Jonathan saß an seinem Pult, hatte seinen Aufsatz vor sich liegen und sah zu, wie der Rest der Klasse aus dem Zimmer drängelte, um möglichst schnell die einzige Freistunde der Woche genießen zu können. Nicholas Scott, der als Letzter ging, verdrehte die Augen, bevor er auf den Gang hinaustrat.
Mr. Stewart, der Geschichtslehrer, wischte gerade die Tafel sauber. Wolken aus Kreidestaub wirbelten durch die abgestandene Luft des Klassenzimmers. Mr. Stewart war ein großer, athletisch gebauter Mann Ende zwanzig, dessen markantes, kantiges Gesicht beinahe als gut aussehend zu bezeichnen war. Sein Arm bewegte sich locker über die Tafel, als würde er sich gerade fürs Speerwerfen aufwärmen. Als er fertig war, setzte er sich an seinen Katheder und gab Jonathan ein Zeichen näher zu kommen.

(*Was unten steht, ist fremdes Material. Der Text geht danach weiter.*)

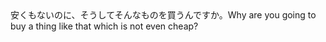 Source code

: <tr><td>安くもないのに、そうしてそんなものを買うんですか。<td><tr><tr><td>Why are you going to buy a thing like that which is not even cheap?<td><tr></table>

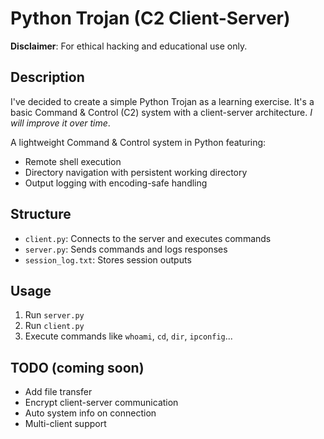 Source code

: # Python Trojan (C2 Client-Server)

**Disclaimer**: For ethical hacking and educational use only.

## Description
I've decided to create a simple Python Trojan as a learning exercise. 
It's a basic Command & Control (C2) system with a client-server architecture.
*I will improve it over time*.

A lightweight Command & Control system in Python featuring:
- Remote shell execution
- Directory navigation with persistent working directory
- Output logging with encoding-safe handling

## Structure
- `client.py`: Connects to the server and executes commands
- `server.py`: Sends commands and logs responses
- `session_log.txt`: Stores session outputs

## Usage
1. Run `server.py`
2. Run `client.py`
3. Execute commands like `whoami`, `cd`, `dir`, `ipconfig`...

## TODO (coming soon)
- Add file transfer
- Encrypt client-server communication
- Auto system info on connection
- Multi-client support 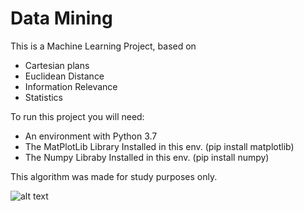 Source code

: # Data Mining
This is a Machine Learning Project, based on 
* Cartesian plans
* Euclidean Distance
* Information Relevance
* Statistics

To run this project you will need:
* An environment with Python 3.7
* The MatPlotLib Library Installed in this env. (pip install matplotlib)
* The Numpy Libraby Installed in this env. (pip install numpy)

This algorithm was made for study purposes only.

![alt text](https://github.com/JCGCosta/PrevAlgorithm2020/blob/master/FlowchartPrevAlgorithmEN1.png?raw=true)
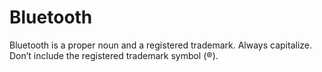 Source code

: # Bluetooth

Bluetooth is a proper noun and a registered trademark. Always capitalize. Don’t include the registered trademark symbol (®).
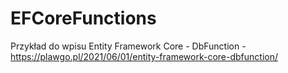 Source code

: # EFCoreFunctions

Przykład do wpisu Entity Framework Core - DbFunction - https://plawgo.pl/2021/06/01/entity-framework-core-dbfunction/
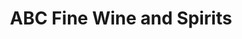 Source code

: ---
title: "ABC Fine Wine and Spirits"
url: /vero-beach/abc-fine-wine-and-spirits-21st-street/
shop: Spirituosen
--- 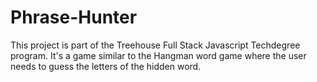 # Phrase-Hunter
This project is part of the Treehouse Full Stack Javascript Techdegree program. It's a game similar to the Hangman word game where the user needs to guess the letters of the hidden word.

»Wegen deines Aufsatzes«, begann er.
Jonathan, der schon ahnte, was kommen würde, wand sich.
»Er war hervorragend, Palmer. Eine erstklassige Leistung.«
Jonathan spürte, wie sein Gesicht heiß wurde. »Danke, Sir.« Aus seiner Stimme sprach eine Mischung aus Stolz und Verlegenheit.

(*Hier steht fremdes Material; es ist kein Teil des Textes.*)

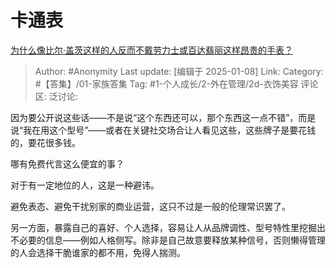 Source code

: # 卡通表
[为什么像比尔·盖茨这样的人反而不戴劳力士或百达翡丽这样昂贵的手表？](https://www.zhihu.com/question/420037280/answer/74357177879)

> Author: #Anonymity
> Last update: [编辑于 2025-01-08]
> Link:
> Category: #【答集】/01-家族答集 
> Tag: #1-个人成长/2-外在管理/2d-衣饰美容 
> 评论区:
> 泛讨论:

因为要公开说这些话——不是说“这个东西还可以，那个东西这一点不错”，而是说“我在用这个型号”——或者在关键社交场合让人看见这些，这些牌子是要花钱的，要花很多钱。

哪有免费代言这么便宜的事？

对于有一定地位的人，这是一种避讳。

避免表态、避免干扰别家的商业运营，这只不过是一般的伦理常识罢了。

另一方面，暴露自己的喜好、个人选择，容易让人从品牌调性、型号特性里挖掘出不必要的信息——例如人格侧写。除非是自己故意要释放某种信号，否则懒得管理的人会选择干脆谁家的都不用，免得人揣测。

»Du brauchst dich nicht zu bedanken. Ehre, wem Ehre gebührt. In der Bibliothek steht mindestens ein dutzend Bücher über die Virgin Queen, und du scheinst sie alle gelesen zu haben.«
»Nicht alle, Sir« widersprach Jonathan bescheiden.

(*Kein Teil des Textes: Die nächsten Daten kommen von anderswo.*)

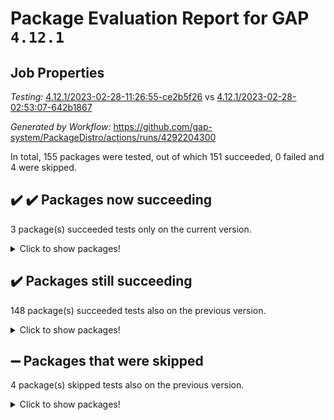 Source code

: # Package Evaluation Report for GAP `4.12.1`

## Job Properties

*Testing:* [4.12.1/2023-02-28-11:26:55-ce2b5f26](https://github.com/gap-system/PackageDistro/blob/data/reports/4.12.1/2023-02-28-11:26:55-ce2b5f26) vs [4.12.1/2023-02-28-02:53:07-642b1867](https://github.com/gap-system/PackageDistro/blob/data/reports/4.12.1/2023-02-28-02:53:07-642b1867)

*Generated by Workflow:* https://github.com/gap-system/PackageDistro/actions/runs/4292204300

In total, 155 packages were tested, out of which 151 succeeded, 0 failed and 4 were skipped.

## :heavy_check_mark: :heavy_check_mark: Packages now succeeding

3 package(s) succeeded tests only on the current version.
<details><summary>Click to show packages!</summary>

- francy 1.2.5 [(success)](https://github.com/gap-system/PackageDistro/actions/runs/4292204300/jobs/7478641445) vs francy 1.2.5 [(skipped)](https://github.com/gap-system/PackageDistro/actions/runs/4288893459/jobs/7471548948)
- laguna 3.9.6 [(success)](https://github.com/gap-system/PackageDistro/actions/runs/4292204300/jobs/7478647814) vs laguna 3.9.6 [(skipped)](https://github.com/gap-system/PackageDistro/actions/runs/4288893459/jobs/7471553126)
- repndecomp 1.3.0 [(success)](https://github.com/gap-system/PackageDistro/actions/runs/4292204300/jobs/7478655427) vs repndecomp 1.3.0 [(skipped)](https://github.com/gap-system/PackageDistro/actions/runs/4288893459/jobs/7471556703)
</details>

## :heavy_check_mark: Packages still succeeding

148 package(s) succeeded tests also on the previous version.
<details><summary>Click to show packages!</summary>

- 4ti2interface 2023.02-02 [(success)](https://github.com/gap-system/PackageDistro/actions/runs/4292204300/jobs/7478632144)
- ace 5.6.2 [(success)](https://github.com/gap-system/PackageDistro/actions/runs/4292204300/jobs/7478632389)
- aclib 1.3.2 [(success)](https://github.com/gap-system/PackageDistro/actions/runs/4292204300/jobs/7478632616)
- agt 0.3.1 [(success)](https://github.com/gap-system/PackageDistro/actions/runs/4292204300/jobs/7478632818)
- alnuth 3.2.1 [(success)](https://github.com/gap-system/PackageDistro/actions/runs/4292204300/jobs/7478633054)
- anupq 3.3.0 [(success)](https://github.com/gap-system/PackageDistro/actions/runs/4292204300/jobs/7478633236)
- atlasrep 2.1.6 [(success)](https://github.com/gap-system/PackageDistro/actions/runs/4292204300/jobs/7478633409)
- autodoc 2022.10.20 [(success)](https://github.com/gap-system/PackageDistro/actions/runs/4292204300/jobs/7478633785)
- automata 1.15 [(success)](https://github.com/gap-system/PackageDistro/actions/runs/4292204300/jobs/7478634005)
- automgrp 1.3.2 [(success)](https://github.com/gap-system/PackageDistro/actions/runs/4292204300/jobs/7478634202)
- autpgrp 1.11 [(success)](https://github.com/gap-system/PackageDistro/actions/runs/4292204300/jobs/7478634390)
- cap 2023.02-10 [(success)](https://github.com/gap-system/PackageDistro/actions/runs/4292204300/jobs/7478634590)
- caratinterface 2.3.4 [(success)](https://github.com/gap-system/PackageDistro/actions/runs/4292204300/jobs/7478634737)
- cddinterface 2022.11.01 [(success)](https://github.com/gap-system/PackageDistro/actions/runs/4292204300/jobs/7478634891)
- circle 1.6.6 [(success)](https://github.com/gap-system/PackageDistro/actions/runs/4292204300/jobs/7478635043)
- classicpres 1.22 [(success)](https://github.com/gap-system/PackageDistro/actions/runs/4292204300/jobs/7478635195)
- cohomolo 1.6.11 [(success)](https://github.com/gap-system/PackageDistro/actions/runs/4292204300/jobs/7478635391)
- congruence 1.2.5 [(success)](https://github.com/gap-system/PackageDistro/actions/runs/4292204300/jobs/7478635622)
- corelg 1.56 [(success)](https://github.com/gap-system/PackageDistro/actions/runs/4292204300/jobs/7478635822)
- crime 1.6 [(success)](https://github.com/gap-system/PackageDistro/actions/runs/4292204300/jobs/7478635993)
- crisp 1.4.6 [(success)](https://github.com/gap-system/PackageDistro/actions/runs/4292204300/jobs/7478636196)
- crypting 0.10.4 [(success)](https://github.com/gap-system/PackageDistro/actions/runs/4292204300/jobs/7478636461)
- cryst 4.1.25 [(success)](https://github.com/gap-system/PackageDistro/actions/runs/4292204300/jobs/7478636693)
- crystcat 1.1.10 [(success)](https://github.com/gap-system/PackageDistro/actions/runs/4292204300/jobs/7478636883)
- ctbllib 1.3.4 [(success)](https://github.com/gap-system/PackageDistro/actions/runs/4292204300/jobs/7478637070)
- cubefree 1.19 [(success)](https://github.com/gap-system/PackageDistro/actions/runs/4292204300/jobs/7478637278)
- curlinterface 2.3.1 [(success)](https://github.com/gap-system/PackageDistro/actions/runs/4292204300/jobs/7478637526)
- cvec 2.7.6 [(success)](https://github.com/gap-system/PackageDistro/actions/runs/4292204300/jobs/7478637688)
- datastructures 0.3.0 [(success)](https://github.com/gap-system/PackageDistro/actions/runs/4292204300/jobs/7478637933)
- deepthought 1.0.6 [(success)](https://github.com/gap-system/PackageDistro/actions/runs/4292204300/jobs/7478638123)
- design 1.8 [(success)](https://github.com/gap-system/PackageDistro/actions/runs/4292204300/jobs/7478638331)
- difsets 2.3.1 [(success)](https://github.com/gap-system/PackageDistro/actions/runs/4292204300/jobs/7478638539)
- digraphs 1.6.1 [(success)](https://github.com/gap-system/PackageDistro/actions/runs/4292204300/jobs/7478638774)
- edim 1.3.6 [(success)](https://github.com/gap-system/PackageDistro/actions/runs/4292204300/jobs/7478638996)
- example 4.3.4 [(success)](https://github.com/gap-system/PackageDistro/actions/runs/4292204300/jobs/7478639181)
- examplesforhomalg 2023.02-02 [(success)](https://github.com/gap-system/PackageDistro/actions/runs/4292204300/jobs/7478639395)
- factint 1.6.3 [(success)](https://github.com/gap-system/PackageDistro/actions/runs/4292204300/jobs/7478639622)
- ferret 1.0.9 [(success)](https://github.com/gap-system/PackageDistro/actions/runs/4292204300/jobs/7478639799)
- fga 1.4.0 [(success)](https://github.com/gap-system/PackageDistro/actions/runs/4292204300/jobs/7478639982)
- fining 1.5.5 [(success)](https://github.com/gap-system/PackageDistro/actions/runs/4292204300/jobs/7478640173)
- float 1.0.3 [(success)](https://github.com/gap-system/PackageDistro/actions/runs/4292204300/jobs/7478640391)
- format 1.4.3 [(success)](https://github.com/gap-system/PackageDistro/actions/runs/4292204300/jobs/7478640575)
- forms 1.2.9 [(success)](https://github.com/gap-system/PackageDistro/actions/runs/4292204300/jobs/7478640743)
- fplsa 1.2.6 [(success)](https://github.com/gap-system/PackageDistro/actions/runs/4292204300/jobs/7478640936)
- fr 2.4.12 [(success)](https://github.com/gap-system/PackageDistro/actions/runs/4292204300/jobs/7478641173)
- fwtree 1.3 [(success)](https://github.com/gap-system/PackageDistro/actions/runs/4292204300/jobs/7478641695)
- gapdoc 1.6.6 [(success)](https://github.com/gap-system/PackageDistro/actions/runs/4292204300/jobs/7478641866)
- gauss 2023.02-02 [(success)](https://github.com/gap-system/PackageDistro/actions/runs/4292204300/jobs/7478642069)
- gaussforhomalg 2023.02-02 [(success)](https://github.com/gap-system/PackageDistro/actions/runs/4292204300/jobs/7478642238)
- gbnp 1.0.5 [(success)](https://github.com/gap-system/PackageDistro/actions/runs/4292204300/jobs/7478642413)
- generalizedmorphismsforcap 2023.02-01 [(success)](https://github.com/gap-system/PackageDistro/actions/runs/4292204300/jobs/7478642611)
- genss 1.6.8 [(success)](https://github.com/gap-system/PackageDistro/actions/runs/4292204300/jobs/7478642797)
- gradedmodules 2023.02-02 [(success)](https://github.com/gap-system/PackageDistro/actions/runs/4292204300/jobs/7478642984)
- gradedringforhomalg 2023.02-02 [(success)](https://github.com/gap-system/PackageDistro/actions/runs/4292204300/jobs/7478643132)
- grape 4.9.0 [(success)](https://github.com/gap-system/PackageDistro/actions/runs/4292204300/jobs/7478643328)
- groupoids 1.73 [(success)](https://github.com/gap-system/PackageDistro/actions/runs/4292204300/jobs/7478643526)
- grpconst 2.6.4 [(success)](https://github.com/gap-system/PackageDistro/actions/runs/4292204300/jobs/7478643874)
- guarana 0.96.3 [(success)](https://github.com/gap-system/PackageDistro/actions/runs/4292204300/jobs/7478644093)
- guava 3.18 [(success)](https://github.com/gap-system/PackageDistro/actions/runs/4292204300/jobs/7478644239)
- hap 1.53 [(success)](https://github.com/gap-system/PackageDistro/actions/runs/4292204300/jobs/7478644401)
- hapcryst 0.1.15 [(success)](https://github.com/gap-system/PackageDistro/actions/runs/4292204300/jobs/7478644574)
- hecke 1.5.3 [(success)](https://github.com/gap-system/PackageDistro/actions/runs/4292204300/jobs/7478644752)
- help 3.5 [(success)](https://github.com/gap-system/PackageDistro/actions/runs/4292204300/jobs/7478644921)
- homalg 2023.02-03 [(success)](https://github.com/gap-system/PackageDistro/actions/runs/4292204300/jobs/7478645084)
- homalgtocas 2023.02-02 [(success)](https://github.com/gap-system/PackageDistro/actions/runs/4292204300/jobs/7478645319)
- idrel 2.45 [(success)](https://github.com/gap-system/PackageDistro/actions/runs/4292204300/jobs/7478645486)
- images 1.3.1 [(success)](https://github.com/gap-system/PackageDistro/actions/runs/4292204300/jobs/7478645755)
- intpic 0.3.0 [(success)](https://github.com/gap-system/PackageDistro/actions/runs/4292204300/jobs/7478646036)
- io 4.8.1 [(success)](https://github.com/gap-system/PackageDistro/actions/runs/4292204300/jobs/7478646222)
- io_forhomalg 2023.02-02 [(success)](https://github.com/gap-system/PackageDistro/actions/runs/4292204300/jobs/7478646533)
- irredsol 1.4.4 [(success)](https://github.com/gap-system/PackageDistro/actions/runs/4292204300/jobs/7478646756)
- json 2.1.1 [(success)](https://github.com/gap-system/PackageDistro/actions/runs/4292204300/jobs/7478646945)
- jupyterkernel 1.5.0 [(success)](https://github.com/gap-system/PackageDistro/actions/runs/4292204300/jobs/7478647094)
- jupyterviz 1.5.6 [(success)](https://github.com/gap-system/PackageDistro/actions/runs/4292204300/jobs/7478647290)
- kan 1.35 [(success)](https://github.com/gap-system/PackageDistro/actions/runs/4292204300/jobs/7478647462)
- kbmag 1.5.11 [(success)](https://github.com/gap-system/PackageDistro/actions/runs/4292204300/jobs/7478647657)
- liealgdb 2.2.1 [(success)](https://github.com/gap-system/PackageDistro/actions/runs/4292204300/jobs/7478647974)
- liepring 2.8 [(success)](https://github.com/gap-system/PackageDistro/actions/runs/4292204300/jobs/7478648162)
- liering 2.4.2 [(success)](https://github.com/gap-system/PackageDistro/actions/runs/4292204300/jobs/7478648355)
- linearalgebraforcap 2023.02-04 [(success)](https://github.com/gap-system/PackageDistro/actions/runs/4292204300/jobs/7478648494)
- localizeringforhomalg 2023.02-02 [(success)](https://github.com/gap-system/PackageDistro/actions/runs/4292204300/jobs/7478648667)
- loops 3.4.3 [(success)](https://github.com/gap-system/PackageDistro/actions/runs/4292204300/jobs/7478648884)
- lpres 1.0.3 [(success)](https://github.com/gap-system/PackageDistro/actions/runs/4292204300/jobs/7478649057)
- majoranaalgebras 1.5.1 [(success)](https://github.com/gap-system/PackageDistro/actions/runs/4292204300/jobs/7478649230)
- mapclass 1.4.6 [(success)](https://github.com/gap-system/PackageDistro/actions/runs/4292204300/jobs/7478649381)
- matgrp 0.70 [(success)](https://github.com/gap-system/PackageDistro/actions/runs/4292204300/jobs/7478649570)
- matricesforhomalg 2023.02-02 [(success)](https://github.com/gap-system/PackageDistro/actions/runs/4292204300/jobs/7478649731)
- modisom 2.5.4 [(success)](https://github.com/gap-system/PackageDistro/actions/runs/4292204300/jobs/7478649876)
- modulepresentationsforcap 2023.02-03 [(success)](https://github.com/gap-system/PackageDistro/actions/runs/4292204300/jobs/7478650050)
- modules 2023.02-02 [(success)](https://github.com/gap-system/PackageDistro/actions/runs/4292204300/jobs/7478650245)
- monoidalcategories 2023.02-05 [(success)](https://github.com/gap-system/PackageDistro/actions/runs/4292204300/jobs/7478650443)
- nconvex 2022.09-01 [(success)](https://github.com/gap-system/PackageDistro/actions/runs/4292204300/jobs/7478650641)
- nilmat 1.4.2 [(success)](https://github.com/gap-system/PackageDistro/actions/runs/4292204300/jobs/7478650922)
- nock 1.5 [(success)](https://github.com/gap-system/PackageDistro/actions/runs/4292204300/jobs/7478651095)
- normalizinterface 1.3.5 [(success)](https://github.com/gap-system/PackageDistro/actions/runs/4292204300/jobs/7478651281)
- nq 2.5.9 [(success)](https://github.com/gap-system/PackageDistro/actions/runs/4292204300/jobs/7478651745)
- numericalsgps 1.3.1 [(success)](https://github.com/gap-system/PackageDistro/actions/runs/4292204300/jobs/7478651972)
- openmath 11.5.3 [(success)](https://github.com/gap-system/PackageDistro/actions/runs/4292204300/jobs/7478652187)
- orb 4.9.0 [(success)](https://github.com/gap-system/PackageDistro/actions/runs/4292204300/jobs/7478652355)
- packagemanager 1.4.0 [(success)](https://github.com/gap-system/PackageDistro/actions/runs/4292204300/jobs/7478652570)
- patternclass 2.4.3 [(success)](https://github.com/gap-system/PackageDistro/actions/runs/4292204300/jobs/7478652837)
- permut 2.0.4 [(success)](https://github.com/gap-system/PackageDistro/actions/runs/4292204300/jobs/7478653080)
- polenta 1.3.10 [(success)](https://github.com/gap-system/PackageDistro/actions/runs/4292204300/jobs/7478653276)
- polymaking 0.8.6 [(success)](https://github.com/gap-system/PackageDistro/actions/runs/4292204300/jobs/7478653420)
- primgrp 3.4.4 [(success)](https://github.com/gap-system/PackageDistro/actions/runs/4292204300/jobs/7478653623)
- profiling 2.5.2 [(success)](https://github.com/gap-system/PackageDistro/actions/runs/4292204300/jobs/7478653785)
- qpa 1.34 [(success)](https://github.com/gap-system/PackageDistro/actions/runs/4292204300/jobs/7478654018)
- quagroup 1.8.3 [(success)](https://github.com/gap-system/PackageDistro/actions/runs/4292204300/jobs/7478654273)
- radiroot 2.9 [(success)](https://github.com/gap-system/PackageDistro/actions/runs/4292204300/jobs/7478654592)
- rcwa 4.7.1 [(success)](https://github.com/gap-system/PackageDistro/actions/runs/4292204300/jobs/7478654801)
- rds 1.8 [(success)](https://github.com/gap-system/PackageDistro/actions/runs/4292204300/jobs/7478654975)
- recog 1.4.2 [(success)](https://github.com/gap-system/PackageDistro/actions/runs/4292204300/jobs/7478655235)
- repsn 3.1.0 [(success)](https://github.com/gap-system/PackageDistro/actions/runs/4292204300/jobs/7478655716)
- resclasses 4.7.3 [(success)](https://github.com/gap-system/PackageDistro/actions/runs/4292204300/jobs/7478655948)
- ringsforhomalg 2023.02-03 [(success)](https://github.com/gap-system/PackageDistro/actions/runs/4292204300/jobs/7478656113)
- sco 2023.02-02 [(success)](https://github.com/gap-system/PackageDistro/actions/runs/4292204300/jobs/7478656286)
- scscp 2.4.1 [(success)](https://github.com/gap-system/PackageDistro/actions/runs/4292204300/jobs/7478656478)
- semigroups 5.2.0 [(success)](https://github.com/gap-system/PackageDistro/actions/runs/4292204300/jobs/7478656644)
- sglppow 2.3 [(success)](https://github.com/gap-system/PackageDistro/actions/runs/4292204300/jobs/7478656911)
- sgpviz 0.999.5 [(success)](https://github.com/gap-system/PackageDistro/actions/runs/4292204300/jobs/7478657091)
- simpcomp 2.1.14 [(success)](https://github.com/gap-system/PackageDistro/actions/runs/4292204300/jobs/7478657250)
- singular 2023.02.09 [(success)](https://github.com/gap-system/PackageDistro/actions/runs/4292204300/jobs/7478657404)
- sl2reps 1.1 [(success)](https://github.com/gap-system/PackageDistro/actions/runs/4292204300/jobs/7478657611)
- sla 1.5.3 [(success)](https://github.com/gap-system/PackageDistro/actions/runs/4292204300/jobs/7478657798)
- smallgrp 1.5.2 [(success)](https://github.com/gap-system/PackageDistro/actions/runs/4292204300/jobs/7478658051)
- smallsemi 0.6.13 [(success)](https://github.com/gap-system/PackageDistro/actions/runs/4292204300/jobs/7478658317)
- sonata 2.9.6 [(success)](https://github.com/gap-system/PackageDistro/actions/runs/4292204300/jobs/7478658542)
- sophus 1.27 [(success)](https://github.com/gap-system/PackageDistro/actions/runs/4292204300/jobs/7478658750)
- spinsym 1.5.2 [(success)](https://github.com/gap-system/PackageDistro/actions/runs/4292204300/jobs/7478658988)
- standardff 0.9.4 [(success)](https://github.com/gap-system/PackageDistro/actions/runs/4292204300/jobs/7478659200)
- symbcompcc 1.3.2 [(success)](https://github.com/gap-system/PackageDistro/actions/runs/4292204300/jobs/7478659400)
- thelma 1.3 [(success)](https://github.com/gap-system/PackageDistro/actions/runs/4292204300/jobs/7478659560)
- tomlib 1.2.9 [(success)](https://github.com/gap-system/PackageDistro/actions/runs/4292204300/jobs/7478659726)
- toolsforhomalg 2023.02-04 [(success)](https://github.com/gap-system/PackageDistro/actions/runs/4292204300/jobs/7478659928)
- toric 1.9.5 [(success)](https://github.com/gap-system/PackageDistro/actions/runs/4292204300/jobs/7478660145)
- toricvarieties 2022.07.13 [(success)](https://github.com/gap-system/PackageDistro/actions/runs/4292204300/jobs/7478660392)
- transgrp 3.6.3 [(success)](https://github.com/gap-system/PackageDistro/actions/runs/4292204300/jobs/7478660624)
- ugaly 4.0.3 [(success)](https://github.com/gap-system/PackageDistro/actions/runs/4292204300/jobs/7478660840)
- unipot 1.5 [(success)](https://github.com/gap-system/PackageDistro/actions/runs/4292204300/jobs/7478661102)
- unitlib 4.2.0 [(success)](https://github.com/gap-system/PackageDistro/actions/runs/4292204300/jobs/7478661462)
- utils 0.82 [(success)](https://github.com/gap-system/PackageDistro/actions/runs/4292204300/jobs/7478661667)
- uuid 0.7 [(success)](https://github.com/gap-system/PackageDistro/actions/runs/4292204300/jobs/7478661958)
- walrus 0.9991 [(success)](https://github.com/gap-system/PackageDistro/actions/runs/4292204300/jobs/7478662153)
- wedderga 4.10.3 [(success)](https://github.com/gap-system/PackageDistro/actions/runs/4292204300/jobs/7478662425)
- xmod 2.91 [(success)](https://github.com/gap-system/PackageDistro/actions/runs/4292204300/jobs/7478662693)
- xmodalg 1.23 [(success)](https://github.com/gap-system/PackageDistro/actions/runs/4292204300/jobs/7478662887)
- yangbaxter 0.10.3 [(success)](https://github.com/gap-system/PackageDistro/actions/runs/4292204300/jobs/7478663121)
- zeromqinterface 0.14 [(success)](https://github.com/gap-system/PackageDistro/actions/runs/4292204300/jobs/7478663336)
</details>

## :heavy_minus_sign: Packages that were skipped

4 package(s) skipped tests also on the previous version.
<details><summary>Click to show packages!</summary>

- browse 1.8.20 [(skipped)](https://github.com/gap-system/PackageDistro/actions/runs/4292204300/jobs/7478353214)
- itc 1.5.1 [(skipped)](https://github.com/gap-system/PackageDistro/actions/runs/4292204300/jobs/7478353214)
- polycyclic 2.16 [(skipped)](https://github.com/gap-system/PackageDistro/actions/runs/4292204300/jobs/7478353214)
- xgap 4.31 [(skipped)](https://github.com/gap-system/PackageDistro/actions/runs/4292204300/jobs/7478353214)
</details>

Mr. Stewarts braune Augen blickten ihn aufmunternd an. In seinem Universitätsblazer ähnelte er eher einem älteren Aufsichtsschüler als einem Mitglied des Lehrkörpers. Er war einer der wenigen Lehrer, die keine Robe trugen. »Ist Geschichte dein Lieblingsfach?«, fragte er.
Jonathan nickte.
»Warum?«
Aus dem Mund seines Geschichtslehrers fand er diese Frage ziemlich überraschend. »Es macht mir einfach Spaß, Sir.« »Warum macht es dir Spaß?«
»Weil es so aufregend ist.«
»Was findest du am aufregendsten? Die Kriege? Die Fehden?«
Jonathan war versucht, einfach Ja zu sagen, aber er mochte Mr. Stewart und wollte ehrlich zu ihm sein. »Nein, Sir. Es ist mehr als das. Es ist... Es lässt sich schwer in Worte fassen.«
»Versuch es trotzdem.«
Lächelnd zuckte Jonathan mit den Achseln, ohne etwas zu sagen.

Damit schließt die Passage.